Basket’s New App Helps You Find The Best Prices On Groceries

A number of apps today let you check prices and comparison shop for things like clothing, electronics, toys, housewares, and more, but what about your everyday purchases, like groceries? Does your local store, Amazon, or Jet.com have the best deal on diapers? Is your favorite cereal cheaper this week at Target or Walgreens? A new mobile application called Basket wants to bring the same level of price transparency to consumers’ weekly grocery shopping trips, while also helping them find unadvertised sales on their favorite products.

The startup was founded by early Waze employee Andy Ellwood, and Neil Kataria, the founder of newBrandAnalytics (sold to Sprinklr).

The idea came about after Kataria, a father of three, began wondering if he was really getting the best savings when he ordered items online from Amazon and Diapers.com, or if he could have saved more by shopping locally. As he began to research the space, he realized that offline prices were actually more dynamic than he thought – they would vary by 30 to 40 percent, at times.

The challenge, then, was how this sort of data could be collected and provided to consumers in an easy-to-use format.
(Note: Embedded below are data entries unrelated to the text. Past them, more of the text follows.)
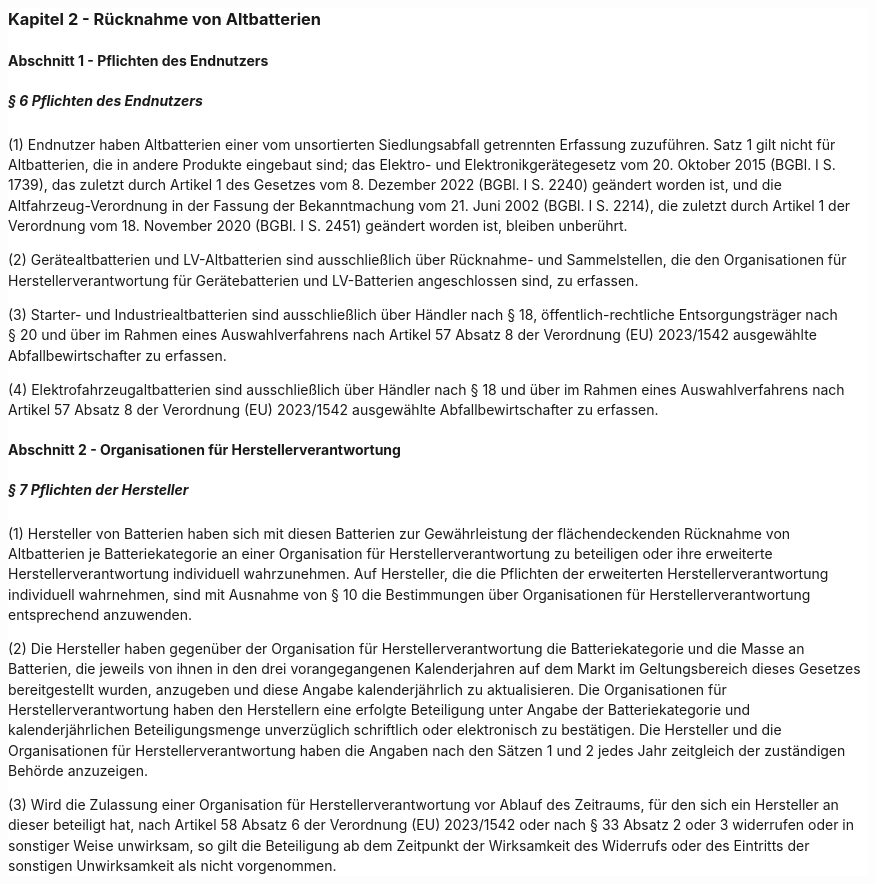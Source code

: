 
### Kapitel 2 - Rücknahme von Altbatterien


#### Abschnitt 1 - Pflichten des Endnutzers


##### § 6 Pflichten des Endnutzers

(1) Endnutzer haben Altbatterien einer vom unsortierten Siedlungsabfall getrennten Erfassung zuzuführen. Satz 1 gilt nicht für Altbatterien, die in andere Produkte eingebaut sind; das Elektro- und Elektronikgerätegesetz vom 20. Oktober 2015 (BGBl. I S. 1739), das zuletzt durch Artikel 1 des Gesetzes vom 8. Dezember 2022 (BGBl. I S. 2240) geändert worden ist, und die Altfahrzeug-Verordnung in der Fassung der Bekanntmachung vom 21. Juni 2002 (BGBl. I S. 2214), die zuletzt durch Artikel 1 der Verordnung vom 18. November 2020 (BGBl. I S. 2451) geändert worden ist, bleiben unberührt.

(2) Gerätealtbatterien und LV-Altbatterien sind ausschließlich über Rücknahme- und Sammelstellen, die den Organisationen für Herstellerverantwortung für Gerätebatterien und LV-Batterien angeschlossen sind, zu erfassen.

(3) Starter- und Industriealtbatterien sind ausschließlich über Händler nach § 18, öffentlich-rechtliche Entsorgungsträger nach § 20 und über im Rahmen eines Auswahlverfahrens nach Artikel 57 Absatz 8 der Verordnung (EU) 2023/1542 ausgewählte Abfallbewirtschafter zu erfassen.

(4) Elektrofahrzeugaltbatterien sind ausschließlich über Händler nach § 18 und über im Rahmen eines Auswahlverfahrens nach Artikel 57 Absatz 8 der Verordnung (EU) 2023/1542 ausgewählte Abfallbewirtschafter zu erfassen.


#### Abschnitt 2 - Organisationen für Herstellerverantwortung


##### § 7 Pflichten der Hersteller

(1) Hersteller von Batterien haben sich mit diesen Batterien zur Gewährleistung der flächendeckenden Rücknahme von Altbatterien je Batteriekategorie an einer Organisation für Herstellerverantwortung zu beteiligen oder ihre erweiterte Herstellerverantwortung individuell wahrzunehmen. Auf Hersteller, die die Pflichten der erweiterten Herstellerverantwortung individuell wahrnehmen, sind mit Ausnahme von § 10 die Bestimmungen über Organisationen für Herstellerverantwortung entsprechend anzuwenden.

(2) Die Hersteller haben gegenüber der Organisation für Herstellerverantwortung die Batteriekategorie und die Masse an Batterien, die jeweils von ihnen in den drei vorangegangenen Kalenderjahren auf dem Markt im Geltungsbereich dieses Gesetzes bereitgestellt wurden, anzugeben und diese Angabe kalenderjährlich zu aktualisieren. Die Organisationen für Herstellerverantwortung haben den Herstellern eine erfolgte Beteiligung unter Angabe der Batteriekategorie und kalenderjährlichen Beteiligungsmenge unverzüglich schriftlich oder elektronisch zu bestätigen. Die Hersteller und die Organisationen für Herstellerverantwortung haben die Angaben nach den Sätzen 1 und 2 jedes Jahr zeitgleich der zuständigen Behörde anzuzeigen.

(3) Wird die Zulassung einer Organisation für Herstellerverantwortung vor Ablauf des Zeitraums, für den sich ein Hersteller an dieser beteiligt hat, nach Artikel 58 Absatz 6 der Verordnung (EU) 2023/1542 oder nach § 33 Absatz 2 oder 3 widerrufen oder in sonstiger Weise unwirksam, so gilt die Beteiligung ab dem Zeitpunkt der Wirksamkeit des Widerrufs oder des Eintritts der sonstigen Unwirksamkeit als nicht vorgenommen.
After all, today’s price comparison apps only looked at advertised sales, and few target the grocery and CPG (consumer packaged goods) space.

Taking inspiration from Waze’s model (the Google-owned navigation app relies on crowdsourced data), the founders launched a gamified shopping app called StockUp in early 2014.

That app paid users for performing certain tasks in-store, like scanning the barcodes on products and tracking pricing information. This allowed the startup to build a database of historical pricing data, identify pricing trends, and better learn when they needed to have their users go back out into the field on new “missions” to update items’ prices.

StockUp grew its user base to around 20 to 50 community members per metro area across the U.S., before the company shuttered the app to newcomers. It still relies on the app’s community, however, to track prices, but has now introduced a machine learning element to collect data more intelligently.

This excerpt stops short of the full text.